HOW TO COMPLETE THIS TASK: Nothing but a number is expected: the count of lines in the data below that include "will".

Plain-text document sources:
------------

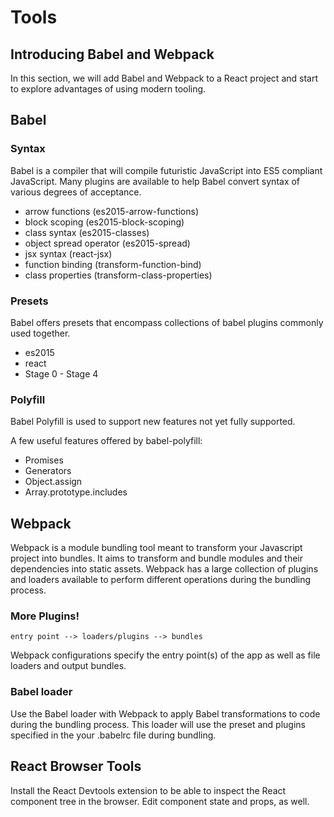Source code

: # Tools

## Introducing Babel and Webpack

In this section, we will add Babel and Webpack to a React project and start to explore advantages of
using modern tooling.


## Babel

### Syntax

Babel is a compiler that will compile futuristic JavaScript into ES5 compliant JavaScript. Many
plugins are available to help Babel convert syntax of various degrees of acceptance.

* arrow functions (es2015-arrow-functions)
* block scoping (es2015-block-scoping)
* class syntax (es2015-classes)
* object spread operator (es2015-spread)
* jsx syntax (react-jsx)
* function binding (transform-function-bind)
* class properties (transform-class-properties)

### Presets

Babel offers presets that encompass collections of babel plugins commonly used together.

* es2015
* react
* Stage 0 - Stage 4

### Polyfill

Babel Polyfill is used to support new features not yet fully supported.

A few useful features offered by babel-polyfill:

* Promises
* Generators
* Object.assign
* Array.prototype.includes


## Webpack

Webpack is a module bundling tool meant to transform your Javascript project into bundles. It aims
to transform and bundle modules and their dependencies into static assets. Webpack has a large
collection of plugins and loaders available to perform different operations during the bundling
process.

### More Plugins!

`entry point --> loaders/plugins --> bundles`

Webpack configurations specify the entry point(s) of the app as well as file loaders and output
bundles.

### Babel loader

Use the Babel loader with Webpack to apply Babel transformations to code during the bundling
process. This loader will use the preset and plugins specified in the your .babelrc file during
bundling.


## React Browser Tools

Install the React Devtools extension to be able to inspect the React component tree in the browser.
Edit component state and props, as well.
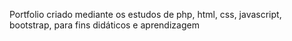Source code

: Portfolio criado mediante os estudos de php, html, css, javascript, bootstrap, para fins didáticos e aprendizagem
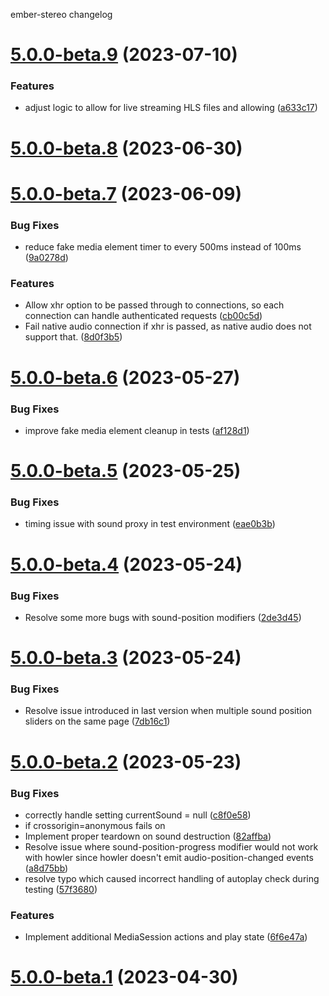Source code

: ember-stereo changelog

# [5.0.0-beta.9](https://github.com/jkeen/ember-stereo/compare/v5.0.0-beta.8...v5.0.0-beta.9) (2023-07-10)


### Features

* adjust logic to allow for live streaming HLS files and allowing ([a633c17](https://github.com/jkeen/ember-stereo/commit/a633c17b8204d05a94ea1e98297ab8e20581d846))

# [5.0.0-beta.8](https://github.com/jkeen/ember-stereo/compare/v5.0.0-beta.7...v5.0.0-beta.8) (2023-06-30)

# [5.0.0-beta.7](https://github.com/jkeen/ember-stereo/compare/v5.0.0-beta.6...v5.0.0-beta.7) (2023-06-09)


### Bug Fixes

* reduce fake media element timer to every 500ms instead of 100ms ([9a0278d](https://github.com/jkeen/ember-stereo/commit/9a0278df97218414b082af438a90a80003af586f))


### Features

* Allow xhr option to be passed through to connections, so each connection can handle authenticated requests ([cb00c5d](https://github.com/jkeen/ember-stereo/commit/cb00c5d3d3d816978270ad2673938f8d62e9d655))
* Fail native audio connection if xhr is passed, as native audio does not support that. ([8d0f3b5](https://github.com/jkeen/ember-stereo/commit/8d0f3b530dad661cac478ee04e1fd221b85da763))

# [5.0.0-beta.6](https://github.com/jkeen/ember-stereo/compare/v5.0.0-beta.5...v5.0.0-beta.6) (2023-05-27)


### Bug Fixes

* improve fake media element cleanup in tests ([af128d1](https://github.com/jkeen/ember-stereo/commit/af128d1c28c5c3532653dc2dbb74729bb85fb180))

# [5.0.0-beta.5](https://github.com/jkeen/ember-stereo/compare/v5.0.0-beta.4...v5.0.0-beta.5) (2023-05-25)


### Bug Fixes

* timing issue with sound proxy in test environment ([eae0b3b](https://github.com/jkeen/ember-stereo/commit/eae0b3b15d83abfb95e5f6c78522b04e83aba5b0))

# [5.0.0-beta.4](https://github.com/jkeen/ember-stereo/compare/v5.0.0-beta.3...v5.0.0-beta.4) (2023-05-24)


### Bug Fixes

* Resolve some more bugs with sound-position modifiers ([2de3d45](https://github.com/jkeen/ember-stereo/commit/2de3d4539d0fbf8aa1e7f6b21edc820534b8c03d))

# [5.0.0-beta.3](https://github.com/jkeen/ember-stereo/compare/v5.0.0-beta.2...v5.0.0-beta.3) (2023-05-24)


### Bug Fixes

* Resolve issue introduced in last version when multiple sound position sliders on the same page ([7db16c1](https://github.com/jkeen/ember-stereo/commit/7db16c162ab92025cc34a1f2b91f251244e46e1c))

# [5.0.0-beta.2](https://github.com/jkeen/ember-stereo/compare/v5.0.0-beta.1...v5.0.0-beta.2) (2023-05-23)


### Bug Fixes

* correctly handle setting currentSound = null ([c8f0e58](https://github.com/jkeen/ember-stereo/commit/c8f0e581cf4111bda739ff61874874988eaa6e29))
* if crossorigin=anonymous fails on <audio> element, automatically try removing crossorigin. Resolves CORS issue ([984eba7](https://github.com/jkeen/ember-stereo/commit/984eba7143f605c0a6b88de0f5ee797c31ccab3d))
* Implement proper teardown on sound destruction ([82affba](https://github.com/jkeen/ember-stereo/commit/82affba6bc544510b7de2daef5776296dd4b8dca))
* Resolve issue where sound-position-progress modifier would not work with howler since howler doesn't emit audio-position-changed events ([a8d75bb](https://github.com/jkeen/ember-stereo/commit/a8d75bb4922b5c2d6651f656be19fa7d64280fae))
* resolve typo which caused incorrect handling of autoplay check during testing ([57f3680](https://github.com/jkeen/ember-stereo/commit/57f36804fc64a265691c5dbd95a26c7d7f7fd03f))


### Features

* Implement additional MediaSession actions and play state ([6f6e47a](https://github.com/jkeen/ember-stereo/commit/6f6e47a280987faf6ec4bae191bf7f22351751df))

# [5.0.0-beta.1](https://github.com/jkeen/ember-stereo/compare/v4.1.1...v5.0.0-beta.1) (2023-04-30)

------------

SOLUTION TO THE EXERCISE: 3